Buracos negros supermassivos “grandes demais” para o universo primitivo podem não ser tão massivos, afinal

Nos quatro anos em que o Telescópio Espacial James Webb (JWST) tem feito observações do Universo primitivo, tem apresentado um marco científico após o outro. No entanto, o telescópio de 10 mil milhões de dólares também deixou os astrónomos com um enorme problema – literalmente.
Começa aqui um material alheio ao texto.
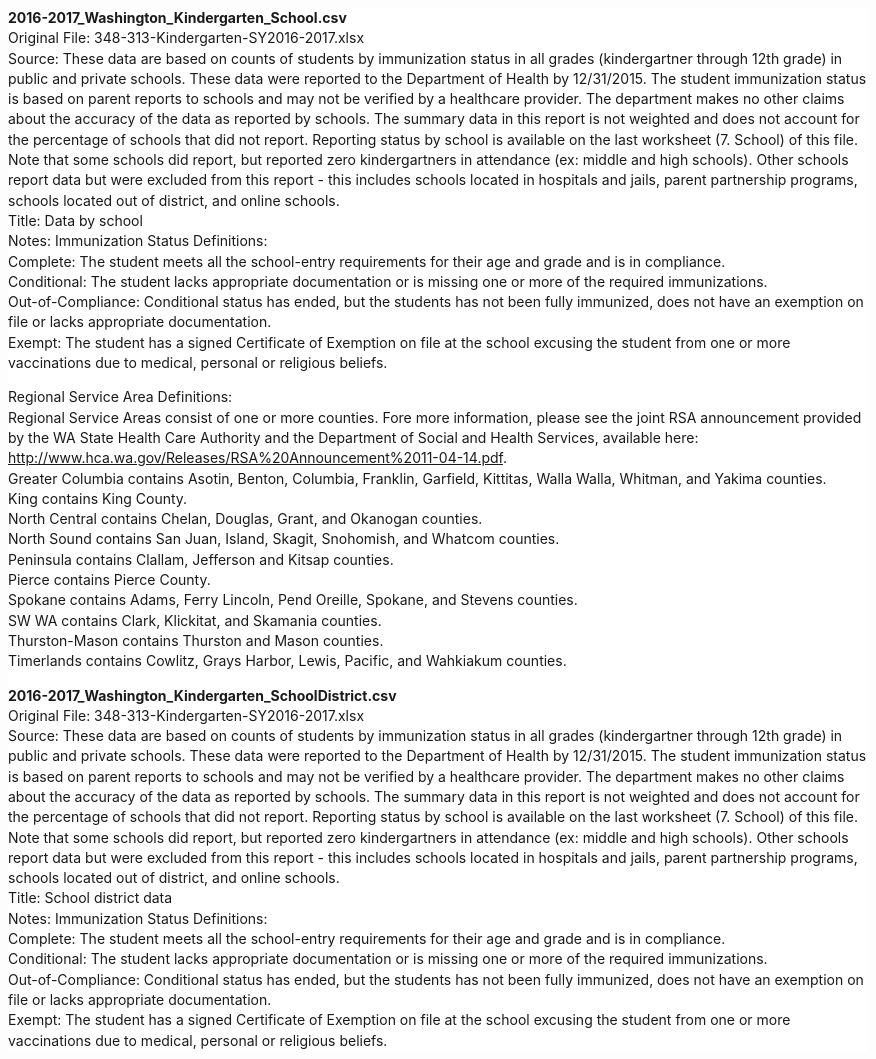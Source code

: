 **2016-2017_Washington_Kindergarten_School.csv**  
Original File: 348-313-Kindergarten-SY2016-2017.xlsx  
Source: These data are based on counts of students by immunization status in all grades (kindergartner through 12th grade) in public and private schools.  These data were reported to the Department of Health by 12/31/2015.  The student immunization status is based on parent reports to schools and may not be verified by a healthcare provider.  The department makes no other claims about the accuracy of the data as reported by schools.  The summary data in this report is not weighted and does not account for the percentage of schools that did not report.  Reporting status by school is available on the last worksheet (7. School) of this file.  Note that some schools did report, but reported zero kindergartners in attendance (ex: middle and high schools).  Other schools report data but were excluded from this report - this includes schools located in hospitals and jails, parent partnership programs, schools located out of district, and online schools.  
Title: Data by school  
Notes:
Immunization Status Definitions:  
Complete: The student meets all the school-entry requirements for their age and grade and is in compliance.  
Conditional: The student lacks appropriate documentation or is missing one or more of the required immunizations.  
Out-of-Compliance: Conditional status has ended, but the students has not been fully immunized, does not have an exemption on file or lacks appropriate documentation.  
Exempt: The student has a signed Certificate of Exemption on file at the school excusing the student from one or more vaccinations due to medical, personal or religious beliefs.  
  
Regional Service Area Definitions:  
Regional Service Areas consist of one or more counties.  Fore more information, please see the joint RSA announcement provided by the WA State Health Care Authority and the Department of Social and Health Services, available here: http://www.hca.wa.gov/Releases/RSA%20Announcement%2011-04-14.pdf.	  
Greater Columbia contains Asotin, Benton, Columbia, Franklin, Garfield, Kittitas, Walla Walla, Whitman, and Yakima counties.  
King contains King County.  
North Central contains Chelan, Douglas, Grant, and Okanogan counties.  
North Sound contains San Juan, Island, Skagit, Snohomish, and Whatcom counties.	  
Peninsula contains Clallam, Jefferson and Kitsap counties.  
Pierce contains Pierce County.  
Spokane contains Adams, Ferry Lincoln, Pend Oreille, Spokane, and Stevens counties.  
SW WA contains Clark, Klickitat, and Skamania counties.  
Thurston-Mason contains Thurston and Mason counties.  
Timerlands contains Cowlitz, Grays Harbor, Lewis, Pacific, and Wahkiakum counties.  
  
**2016-2017_Washington_Kindergarten_SchoolDistrict.csv**  
Original File: 348-313-Kindergarten-SY2016-2017.xlsx  
Source: These data are based on counts of students by immunization status in all grades (kindergartner through 12th grade) in public and private schools.  These data were reported to the Department of Health by 12/31/2015.  The student immunization status is based on parent reports to schools and may not be verified by a healthcare provider.  The department makes no other claims about the accuracy of the data as reported by schools.  The summary data in this report is not weighted and does not account for the percentage of schools that did not report.  Reporting status by school is available on the last worksheet (7. School) of this file.  Note that some schools did report, but reported zero kindergartners in attendance (ex: middle and high schools).  Other schools report data but were excluded from this report - this includes schools located in hospitals and jails, parent partnership programs, schools located out of district, and online schools.  
Title: School district data  
Notes:
Immunization Status Definitions:  
Complete: The student meets all the school-entry requirements for their age and grade and is in compliance.  
Conditional: The student lacks appropriate documentation or is missing one or more of the required immunizations.  
Out-of-Compliance: Conditional status has ended, but the students has not been fully immunized, does not have an exemption on file or lacks appropriate documentation.  
Exempt: The student has a signed Certificate of Exemption on file at the school excusing the student from one or more vaccinations due to medical, personal or religious beliefs.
O JWST tem detectado rotineiramente buracos negros supermassivos no Universo primitivo que, com centenas de milhões de vezes a massa do Sol, são demasiado grandes para terem crescido até tamanhos tão monstruosos antes de o Universo ter sequer mil milhões de anos de idade. Estes titãs cósmicos também são demasiado massivos em comparação com as massas das suas pequenas galáxias hospedeiras, desafiando o que os astrónomos sabem sobre as relações entre buracos negros supermassivos e suas casas galácticas que normalmente são observadas no universo moderno.

Agora, uma nova pesquisa sugere que este não é um problema tão grande, afinal. A equipa por detrás desta investigação pensa que tudo é uma questão de perspectiva e que estes primeiros buracos negros supermassivos não são tão monstruosos como os cientistas estimaram.